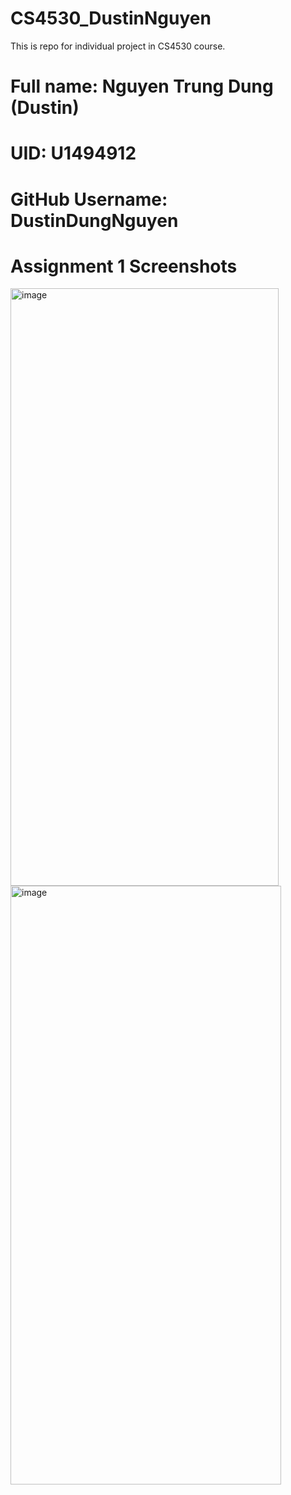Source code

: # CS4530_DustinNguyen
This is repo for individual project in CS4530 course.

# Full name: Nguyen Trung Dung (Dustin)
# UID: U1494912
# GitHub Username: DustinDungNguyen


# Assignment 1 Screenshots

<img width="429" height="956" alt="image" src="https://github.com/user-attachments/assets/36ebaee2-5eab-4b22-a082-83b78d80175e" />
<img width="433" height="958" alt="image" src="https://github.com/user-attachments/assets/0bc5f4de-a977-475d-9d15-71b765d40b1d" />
***
→ AIM OF THE EXERCISE
Your answer must be the line holding "# Assignment 1 Screenshots" plus every later line to the end of the records, copied exactly.

→ EXERCISE ANSWER
# Assignment 1 Screenshots

<img width="429" height="956" alt="image" src="https://github.com/user-attachments/assets/36ebaee2-5eab-4b22-a082-83b78d80175e" />
<img width="433" height="958" alt="image" src="https://github.com/user-attachments/assets/0bc5f4de-a977-475d-9d15-71b765d40b1d" />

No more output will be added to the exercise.